Just one more thing. When you experience resistance as something wrong, instead try to look at it as a new wave. Surf with that sensation. Experience the resistance instead of saying it's wrong and it needs to be this way or that way.

That metaphor is very helpful. I'm going to use it.

I'm curious about what was just said about the neighbor, because I think there is a similar thing for me. When someone over-talks, it feels like you are being penned in by the talking. There is a wall of noise. It is definitely a pattern for me. Should I go into the resistance of that? This feeling that I'm being penned in?

No, more likely you need to speak up, or leave, or be more active in the conversation.

I feel like I do those things, maybe too subtly, maybe too politely. I start walking away, and then there is more chat.

Start walking away as a new behavior, yes.

It's just too polite.

Beyond the binary of stay or leave

We often ignore what I am calling this deep desire. It might be experienced as something we know as discomfort. I might be feeling "I don't want to be in this conversation," and yet I stay there, against what I deeply want. But this is where it gets very creative. There are not only two options: stay or leave. That is limited thinking. You could start dancing. You could start singing. You could talk about the birds. You could do a million different things, not just stay or leave, not just listen passively or walk away, not just be rude or polite.

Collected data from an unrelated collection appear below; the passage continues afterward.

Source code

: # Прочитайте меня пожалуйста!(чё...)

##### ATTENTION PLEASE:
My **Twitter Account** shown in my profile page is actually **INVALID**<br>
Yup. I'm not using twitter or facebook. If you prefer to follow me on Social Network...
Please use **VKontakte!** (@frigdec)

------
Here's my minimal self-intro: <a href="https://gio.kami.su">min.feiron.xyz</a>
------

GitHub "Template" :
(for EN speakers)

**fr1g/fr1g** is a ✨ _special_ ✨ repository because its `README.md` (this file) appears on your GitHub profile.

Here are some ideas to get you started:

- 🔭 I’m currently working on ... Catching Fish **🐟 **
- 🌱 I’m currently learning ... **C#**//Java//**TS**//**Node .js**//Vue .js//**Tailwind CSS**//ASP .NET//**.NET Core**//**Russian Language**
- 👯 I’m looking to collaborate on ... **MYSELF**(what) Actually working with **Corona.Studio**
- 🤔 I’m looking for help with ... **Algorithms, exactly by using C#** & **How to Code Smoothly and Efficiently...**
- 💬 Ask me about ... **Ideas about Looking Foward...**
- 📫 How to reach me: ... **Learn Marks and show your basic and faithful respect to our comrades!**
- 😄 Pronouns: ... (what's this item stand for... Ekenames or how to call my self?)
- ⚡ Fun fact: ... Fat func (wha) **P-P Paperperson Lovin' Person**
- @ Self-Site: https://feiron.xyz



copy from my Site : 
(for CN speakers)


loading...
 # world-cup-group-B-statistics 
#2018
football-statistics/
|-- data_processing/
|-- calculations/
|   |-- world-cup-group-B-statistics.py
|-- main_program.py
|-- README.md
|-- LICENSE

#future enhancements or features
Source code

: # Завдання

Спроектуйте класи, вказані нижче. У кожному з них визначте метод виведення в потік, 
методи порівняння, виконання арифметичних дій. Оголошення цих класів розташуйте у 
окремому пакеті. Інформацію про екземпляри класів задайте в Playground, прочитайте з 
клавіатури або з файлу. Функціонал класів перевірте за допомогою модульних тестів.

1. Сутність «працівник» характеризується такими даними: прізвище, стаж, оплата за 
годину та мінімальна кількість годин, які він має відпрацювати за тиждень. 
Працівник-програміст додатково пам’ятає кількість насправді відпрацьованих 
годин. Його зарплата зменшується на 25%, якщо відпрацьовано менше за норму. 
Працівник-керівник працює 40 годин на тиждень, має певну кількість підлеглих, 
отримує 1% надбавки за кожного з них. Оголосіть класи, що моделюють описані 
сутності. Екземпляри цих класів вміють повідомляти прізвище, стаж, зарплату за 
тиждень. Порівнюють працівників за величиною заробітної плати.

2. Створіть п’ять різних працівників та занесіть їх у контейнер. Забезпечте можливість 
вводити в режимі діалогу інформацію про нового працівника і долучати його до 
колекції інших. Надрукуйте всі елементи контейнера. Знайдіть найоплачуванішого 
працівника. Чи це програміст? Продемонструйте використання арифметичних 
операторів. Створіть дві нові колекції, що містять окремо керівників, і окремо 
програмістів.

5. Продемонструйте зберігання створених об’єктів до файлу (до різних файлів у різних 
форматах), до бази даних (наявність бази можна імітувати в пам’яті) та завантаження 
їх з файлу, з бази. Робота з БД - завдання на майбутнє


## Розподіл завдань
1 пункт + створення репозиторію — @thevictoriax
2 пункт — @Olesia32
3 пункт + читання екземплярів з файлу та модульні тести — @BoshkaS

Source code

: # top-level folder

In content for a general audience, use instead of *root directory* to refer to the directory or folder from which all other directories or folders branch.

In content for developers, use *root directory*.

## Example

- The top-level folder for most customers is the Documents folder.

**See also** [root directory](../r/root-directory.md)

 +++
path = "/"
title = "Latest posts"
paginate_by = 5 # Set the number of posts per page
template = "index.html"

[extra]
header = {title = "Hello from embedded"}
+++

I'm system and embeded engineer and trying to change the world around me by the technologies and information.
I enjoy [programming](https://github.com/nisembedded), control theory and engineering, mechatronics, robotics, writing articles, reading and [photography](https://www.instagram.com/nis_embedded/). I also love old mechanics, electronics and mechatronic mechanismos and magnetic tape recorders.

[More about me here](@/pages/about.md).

I like the idea of just starting to dance or sing.

But it feels like the other person is energetically saying "don't leave me." There is a personality that goes, "If I just keep talking to you, you can't move."

The energetic you co-create

A hundred percent true. They are doing that. It is a form of manipulation. It is very normal. It is not a bad thing in a sense. It is just very normal energetically. There is an emotional attachment, and their whole energy, with their attention, with their gaze, with the conversation, is wanting you to be there in a certain way and respond to them in a certain way. You don't necessarily have to completely cut off and walk away. That might be the right option, but another could be to break that energetic. For example, start dancing. I am using that as a ridiculous example, but you can participate in that energetic in a way that is creatively undoing it. Often, though, you simply do walk away. It all depends. If you are with a client in a therapy session, you probably should not just walk away. But you could roll your chair back. You could play with it. Also notice that if this is happening to you a lot, there is an energetic that you are participating in. You are co-creating it.

It is like my quietness attracts it.

Then you can find ways to play with it, to change it, if you are still wanting to engage. But maybe you don't, and it is more appropriate to disengage.

It is like feeling their anxiety, I suppose, and then I feel anxious as well.

Exactly. Then you own that. In a sense, you probably feel somewhat responsible for it: for doing something, for helping, for supporting, for resolving or managing it. But if it is their anxiety, it is not your problem. However, if it activates your anxiety, now it is a match, and you get stuck.